(YOUR OBJECTIVE): Please copy out each entry, word for word.

Records from a collection:
----------

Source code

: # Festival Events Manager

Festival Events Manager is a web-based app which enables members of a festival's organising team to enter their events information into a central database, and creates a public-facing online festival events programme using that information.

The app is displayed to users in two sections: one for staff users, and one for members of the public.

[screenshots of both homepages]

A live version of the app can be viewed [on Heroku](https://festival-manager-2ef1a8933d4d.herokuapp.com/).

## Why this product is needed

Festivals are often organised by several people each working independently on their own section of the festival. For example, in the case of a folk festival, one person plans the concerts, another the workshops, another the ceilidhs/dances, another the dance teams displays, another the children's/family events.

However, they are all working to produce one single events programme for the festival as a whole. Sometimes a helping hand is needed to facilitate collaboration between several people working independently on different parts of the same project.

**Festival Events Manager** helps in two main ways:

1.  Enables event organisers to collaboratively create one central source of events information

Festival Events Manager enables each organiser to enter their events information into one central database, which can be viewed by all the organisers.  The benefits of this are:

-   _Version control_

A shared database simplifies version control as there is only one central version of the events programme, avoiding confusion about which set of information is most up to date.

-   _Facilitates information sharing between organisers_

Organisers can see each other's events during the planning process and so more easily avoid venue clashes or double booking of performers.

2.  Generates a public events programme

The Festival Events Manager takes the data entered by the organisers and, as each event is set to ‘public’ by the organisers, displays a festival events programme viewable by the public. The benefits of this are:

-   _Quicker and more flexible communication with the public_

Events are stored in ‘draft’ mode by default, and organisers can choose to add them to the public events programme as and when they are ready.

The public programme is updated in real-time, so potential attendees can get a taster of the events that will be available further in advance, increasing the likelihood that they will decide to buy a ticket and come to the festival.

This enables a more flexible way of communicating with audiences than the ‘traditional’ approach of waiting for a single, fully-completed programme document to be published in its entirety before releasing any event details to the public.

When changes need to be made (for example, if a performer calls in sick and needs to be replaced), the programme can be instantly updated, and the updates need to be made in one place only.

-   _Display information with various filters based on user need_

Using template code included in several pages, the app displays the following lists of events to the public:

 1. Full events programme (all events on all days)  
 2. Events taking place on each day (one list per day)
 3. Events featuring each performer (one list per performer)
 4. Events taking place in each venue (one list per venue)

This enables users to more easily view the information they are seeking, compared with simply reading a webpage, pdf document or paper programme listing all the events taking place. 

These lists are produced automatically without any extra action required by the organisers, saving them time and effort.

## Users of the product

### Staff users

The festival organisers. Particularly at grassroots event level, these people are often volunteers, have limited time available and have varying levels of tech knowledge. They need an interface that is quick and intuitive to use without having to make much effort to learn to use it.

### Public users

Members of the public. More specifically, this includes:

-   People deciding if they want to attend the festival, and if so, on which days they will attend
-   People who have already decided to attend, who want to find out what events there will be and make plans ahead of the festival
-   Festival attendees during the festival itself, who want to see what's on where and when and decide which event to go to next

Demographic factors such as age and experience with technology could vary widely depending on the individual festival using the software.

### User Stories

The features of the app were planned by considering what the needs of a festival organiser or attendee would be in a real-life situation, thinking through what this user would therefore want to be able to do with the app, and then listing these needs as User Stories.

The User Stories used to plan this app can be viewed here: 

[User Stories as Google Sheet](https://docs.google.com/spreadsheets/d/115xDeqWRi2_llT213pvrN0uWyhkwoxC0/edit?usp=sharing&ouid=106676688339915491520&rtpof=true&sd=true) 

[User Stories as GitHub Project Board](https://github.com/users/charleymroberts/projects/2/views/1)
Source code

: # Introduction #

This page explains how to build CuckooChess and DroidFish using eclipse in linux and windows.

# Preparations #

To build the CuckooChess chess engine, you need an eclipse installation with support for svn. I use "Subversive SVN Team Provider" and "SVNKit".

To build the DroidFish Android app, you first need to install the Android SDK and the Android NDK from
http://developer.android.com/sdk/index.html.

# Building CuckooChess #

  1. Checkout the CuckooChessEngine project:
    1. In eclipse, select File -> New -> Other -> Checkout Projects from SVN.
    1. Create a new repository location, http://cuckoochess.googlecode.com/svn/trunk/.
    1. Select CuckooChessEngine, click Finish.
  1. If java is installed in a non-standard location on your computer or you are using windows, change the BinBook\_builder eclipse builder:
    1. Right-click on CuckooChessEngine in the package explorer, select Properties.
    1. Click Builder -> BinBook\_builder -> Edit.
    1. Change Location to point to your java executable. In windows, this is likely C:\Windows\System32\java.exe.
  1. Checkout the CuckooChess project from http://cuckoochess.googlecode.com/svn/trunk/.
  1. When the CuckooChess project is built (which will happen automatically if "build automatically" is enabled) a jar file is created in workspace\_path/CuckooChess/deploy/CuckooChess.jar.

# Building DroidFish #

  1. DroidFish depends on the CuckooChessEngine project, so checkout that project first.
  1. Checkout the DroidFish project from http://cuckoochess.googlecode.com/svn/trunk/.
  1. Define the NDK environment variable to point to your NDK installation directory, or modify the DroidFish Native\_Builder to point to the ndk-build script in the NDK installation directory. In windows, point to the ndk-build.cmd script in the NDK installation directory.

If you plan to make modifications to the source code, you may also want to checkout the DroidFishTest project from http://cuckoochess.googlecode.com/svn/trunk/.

----------

(PROBLEM SOLUTION):
Source code

: # Festival Events Manager

Festival Events Manager is a web-based app which enables members of a festival's organising team to enter their events information into a central database, and creates a public-facing online festival events programme using that information.

The app is displayed to users in two sections: one for staff users, and one for members of the public.

[screenshots of both homepages]

A live version of the app can be viewed [on Heroku](https://festival-manager-2ef1a8933d4d.herokuapp.com/).

## Why this product is needed

Festivals are often organised by several people each working independently on their own section of the festival. For example, in the case of a folk festival, one person plans the concerts, another the workshops, another the ceilidhs/dances, another the dance teams displays, another the children's/family events.

However, they are all working to produce one single events programme for the festival as a whole. Sometimes a helping hand is needed to facilitate collaboration between several people working independently on different parts of the same project.

**Festival Events Manager** helps in two main ways:

1.  Enables event organisers to collaboratively create one central source of events information

Festival Events Manager enables each organiser to enter their events information into one central database, which can be viewed by all the organisers.  The benefits of this are:

-   _Version control_

A shared database simplifies version control as there is only one central version of the events programme, avoiding confusion about which set of information is most up to date.

-   _Facilitates information sharing between organisers_

Organisers can see each other's events during the planning process and so more easily avoid venue clashes or double booking of performers.

2.  Generates a public events programme

The Festival Events Manager takes the data entered by the organisers and, as each event is set to ‘public’ by the organisers, displays a festival events programme viewable by the public. The benefits of this are:

-   _Quicker and more flexible communication with the public_

Events are stored in ‘draft’ mode by default, and organisers can choose to add them to the public events programme as and when they are ready.

The public programme is updated in real-time, so potential attendees can get a taster of the events that will be available further in advance, increasing the likelihood that they will decide to buy a ticket and come to the festival.

This enables a more flexible way of communicating with audiences than the ‘traditional’ approach of waiting for a single, fully-completed programme document to be published in its entirety before releasing any event details to the public.

When changes need to be made (for example, if a performer calls in sick and needs to be replaced), the programme can be instantly updated, and the updates need to be made in one place only.

-   _Display information with various filters based on user need_

Using template code included in several pages, the app displays the following lists of events to the public:

 1. Full events programme (all events on all days)  
 2. Events taking place on each day (one list per day)
 3. Events featuring each performer (one list per performer)
 4. Events taking place in each venue (one list per venue)

This enables users to more easily view the information they are seeking, compared with simply reading a webpage, pdf document or paper programme listing all the events taking place. 

These lists are produced automatically without any extra action required by the organisers, saving them time and effort.

## Users of the product

### Staff users

The festival organisers. Particularly at grassroots event level, these people are often volunteers, have limited time available and have varying levels of tech knowledge. They need an interface that is quick and intuitive to use without having to make much effort to learn to use it.

### Public users

Members of the public. More specifically, this includes:

-   People deciding if they want to attend the festival, and if so, on which days they will attend
-   People who have already decided to attend, who want to find out what events there will be and make plans ahead of the festival
-   Festival attendees during the festival itself, who want to see what's on where and when and decide which event to go to next

Demographic factors such as age and experience with technology could vary widely depending on the individual festival using the software.

### User Stories

The features of the app were planned by considering what the needs of a festival organiser or attendee would be in a real-life situation, thinking through what this user would therefore want to be able to do with the app, and then listing these needs as User Stories.

The User Stories used to plan this app can be viewed here: 

[User Stories as Google Sheet](https://docs.google.com/spreadsheets/d/115xDeqWRi2_llT213pvrN0uWyhkwoxC0/edit?usp=sharing&ouid=106676688339915491520&rtpof=true&sd=true) 

[User Stories as GitHub Project Board](https://github.com/users/charleymroberts/projects/2/views/1)
Source code

: # Introduction #

This page explains how to build CuckooChess and DroidFish using eclipse in linux and windows.

# Preparations #

To build the CuckooChess chess engine, you need an eclipse installation with support for svn. I use "Subversive SVN Team Provider" and "SVNKit".

To build the DroidFish Android app, you first need to install the Android SDK and the Android NDK from
http://developer.android.com/sdk/index.html.

# Building CuckooChess #

  1. Checkout the CuckooChessEngine project:
    1. In eclipse, select File -> New -> Other -> Checkout Projects from SVN.
    1. Create a new repository location, http://cuckoochess.googlecode.com/svn/trunk/.
    1. Select CuckooChessEngine, click Finish.
  1. If java is installed in a non-standard location on your computer or you are using windows, change the BinBook\_builder eclipse builder:
    1. Right-click on CuckooChessEngine in the package explorer, select Properties.
    1. Click Builder -> BinBook\_builder -> Edit.
    1. Change Location to point to your java executable. In windows, this is likely C:\Windows\System32\java.exe.
  1. Checkout the CuckooChess project from http://cuckoochess.googlecode.com/svn/trunk/.
  1. When the CuckooChess project is built (which will happen automatically if "build automatically" is enabled) a jar file is created in workspace\_path/CuckooChess/deploy/CuckooChess.jar.

# Building DroidFish #

  1. DroidFish depends on the CuckooChessEngine project, so checkout that project first.
  1. Checkout the DroidFish project from http://cuckoochess.googlecode.com/svn/trunk/.
  1. Define the NDK environment variable to point to your NDK installation directory, or modify the DroidFish Native\_Builder to point to the ndk-build script in the NDK installation directory. In windows, point to the ndk-build.cmd script in the NDK installation directory.

If you plan to make modifications to the source code, you may also want to checkout the DroidFishTest project from http://cuckoochess.googlecode.com/svn/trunk/.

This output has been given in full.